À ce stade, l’origine exacte des tirs ainsi que l’identité des personnes qui les effectuent n’ont pas été officiellement communiquées par les autorités. La situation suscite néanmoins de l’inquiétude parmi les habitants.
Selon des informations recueillies localement par le média averticom, certains élèves qui se rendaient à l’école ont été contraints de rebrousser chemin. Plusieurs dépôts et commerces ont également gardé leurs portes fermées au cours de la matinée.
La circulation routière reste toutefois relativement normale et plusieurs activités se poursuivent dans différents quartiers de la ville, malgré la crainte provoquée par les détonations.
La détention de « James Fyeka Adui » au cœur des tensions
Ces tirs interviennent alors que la détention du commandant Wazalendo autoproclamé général James Fyeka Aduï continue de susciter des réactions à Uvira.
James « Fyeka Adui » a été interpellé le 5 septembre 2026 par les services de sécurité à Uvira. Des informations publiées localement rapportent qu’il demeurait détenu après des informations contradictoires ayant circulé sur une éventuelle libération.

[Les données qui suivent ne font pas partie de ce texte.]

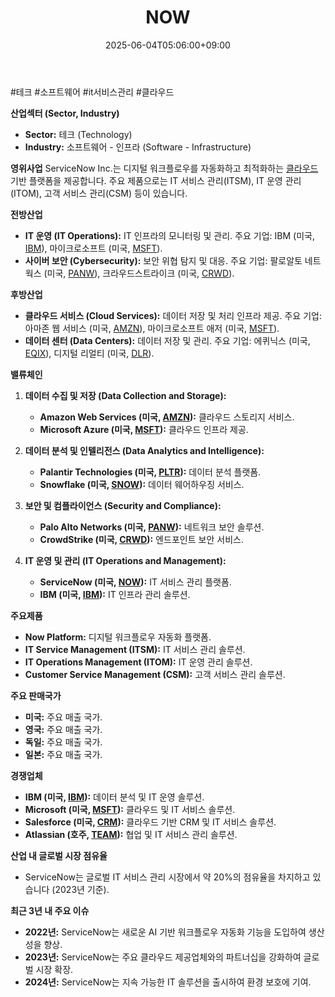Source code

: ﻿---
title: "NOW"
date: 2025-06-04T05:06:00+09:00
lastmod: 2025-06-04T05:06:00+09:00
type: docs
sidebar:
  open: true
weight: 625
---
<div style="display:none">
  <meta property="article:published_time" content="2025-06-03T20:06:00Z" />
  <meta property="article:modified_time" content="2025-06-03T20:06:00Z" />
</div>
#테크 #소프트웨어 #it서비스관리 #클라우드 

**산업섹터 (Sector, Industry)**

- **Sector:** 테크 (Technology)
- **Industry:** 소프트웨어 - 인프라 (Software - Infrastructure)

**영위사업** ServiceNow Inc.는 디지털 워크플로우를 자동화하고 최적화하는 [클라우드](/industry-study/2산업클라우드/) 기반 플랫폼을 제공합니다. 주요 제품으로는 IT 서비스 관리(ITSM), IT 운영 관리(ITOM), 고객 서비스 관리(CSM) 등이 있습니다.

**전방산업**

- **IT 운영 (IT Operations):** IT 인프라의 모니터링 및 관리. 주요 기업: IBM (미국, [IBM](/company-analysis/ibm/)), 마이크로소프트 (미국, [MSFT](/company-analysis/msft/)).
- **사이버 보안 (Cybersecurity):** 보안 위협 탐지 및 대응. 주요 기업: 팔로알토 네트웍스 (미국, [PANW](/company-analysis/panw/)), 크라우드스트라이크 (미국, [CRWD](/company-analysis/crwd/)).

**후방산업**

- **클라우드 서비스 (Cloud Services):** 데이터 저장 및 처리 인프라 제공. 주요 기업: 아마존 웹 서비스 (미국, [AMZN](/company-analysis/amzn/)), 마이크로소프트 애저 (미국, [MSFT](/company-analysis/msft/)).
- **데이터 센터 (Data Centers):** 데이터 저장 및 관리. 주요 기업: 에퀴닉스 (미국, [EQIX](/company-analysis/eqix/)), 디지털 리얼티 (미국, [DLR](/company-analysis/dlr/)).

**밸류체인**

1. **데이터 수집 및 저장 (Data Collection and Storage):**
    
    - **Amazon Web Services (미국, [AMZN](/company-analysis/amzn/)):** 클라우드 스토리지 서비스.
    - **Microsoft Azure (미국, [MSFT](/company-analysis/msft/)):** 클라우드 인프라 제공.
2. **데이터 분석 및 인텔리전스 (Data Analytics and Intelligence):**
    
    - **Palantir Technologies (미국, [PLTR](/company-analysis/pltr/)):** 데이터 분석 플랫폼.
    - **Snowflake (미국, [SNOW](/company-analysis/snow/)):** 데이터 웨어하우징 서비스.
3. **보안 및 컴플라이언스 (Security and Compliance):**
    
    - **Palo Alto Networks (미국, [PANW](/company-analysis/panw/)):** 네트워크 보안 솔루션.
    - **CrowdStrike (미국, [CRWD](/company-analysis/crwd/)):** 엔드포인트 보안 서비스.
4. **IT 운영 및 관리 (IT Operations and Management):**
    
    - **ServiceNow (미국, [NOW](/company-analysis/now/)):** IT 서비스 관리 플랫폼.
    - **IBM (미국, [IBM](/company-analysis/ibm/)):** IT 인프라 관리 솔루션.

**주요제품**

- **Now Platform:** 디지털 워크플로우 자동화 플랫폼.
- **IT Service Management (ITSM):** IT 서비스 관리 솔루션.
- **IT Operations Management (ITOM):** IT 운영 관리 솔루션.
- **Customer Service Management (CSM):** 고객 서비스 관리 솔루션.

**주요 판매국가**

- **미국:** 주요 매출 국가.
- **영국:** 주요 매출 국가.
- **독일:** 주요 매출 국가.
- **일본:** 주요 매출 국가.

**경쟁업체**

- **IBM (미국, [IBM](/company-analysis/ibm/)):** 데이터 분석 및 IT 운영 솔루션.
- **Microsoft (미국, [MSFT](/company-analysis/msft/)):** 클라우드 및 IT 서비스 솔루션.
- **Salesforce (미국, [CRM](/company-analysis/crm/)):** 클라우드 기반 CRM 및 IT 서비스 솔루션.
- **Atlassian (호주, [TEAM](/company-analysis/team/)):** 협업 및 IT 서비스 관리 솔루션.

**산업 내 글로벌 시장 점유율**

- ServiceNow는 글로벌 IT 서비스 관리 시장에서 약 20%의 점유율을 차지하고 있습니다 (2023년 기준).

**최근 3년 내 주요 이슈**

- **2022년:** ServiceNow는 새로운 AI 기반 워크플로우 자동화 기능을 도입하여 생산성을 향상.
- **2023년:** ServiceNow는 주요 클라우드 제공업체와의 파트너십을 강화하여 글로벌 시장 확장.
- **2024년:** ServiceNow는 지속 가능한 IT 솔루션을 출시하여 환경 보호에 기여.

Plusieurs sources locales avaient ensuite fait état de démarches engagées par des responsables Wazalendo auprès des autorités militaires afin de trouver une issue à cette situation.
Le 6 septembre, des informations contradictoires avaient circulé au sujet de sa libération. Certaines sources avaient annoncé qu’il avait été relâché après son audition, avant que d’autres informations ne signalent qu’il demeurait détenu.
Un communiqué non signé qui circule sur les réseaux sociaux et qui est attribué à certains groupes d’autodéfense appelle à la libération sans condition de James Fyeka Aduï. Le document menace également de paralyser les activités dans la ville d’Uvira jusqu’à sa libération.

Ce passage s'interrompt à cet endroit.